_PROBLEM TO SOLVE_
As you look over the data below, please find each line where the word "Flexbox" appears, then copy it.

※ ※ ※

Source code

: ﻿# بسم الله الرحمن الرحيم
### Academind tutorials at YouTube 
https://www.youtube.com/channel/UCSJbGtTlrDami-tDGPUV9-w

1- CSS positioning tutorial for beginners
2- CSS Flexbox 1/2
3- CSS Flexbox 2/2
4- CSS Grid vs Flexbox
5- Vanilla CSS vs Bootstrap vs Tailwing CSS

※ ※ ※

_TASK SOLUTION_
2- CSS Flexbox 1/2
3- CSS Flexbox 2/2
4- CSS Grid vs Flexbox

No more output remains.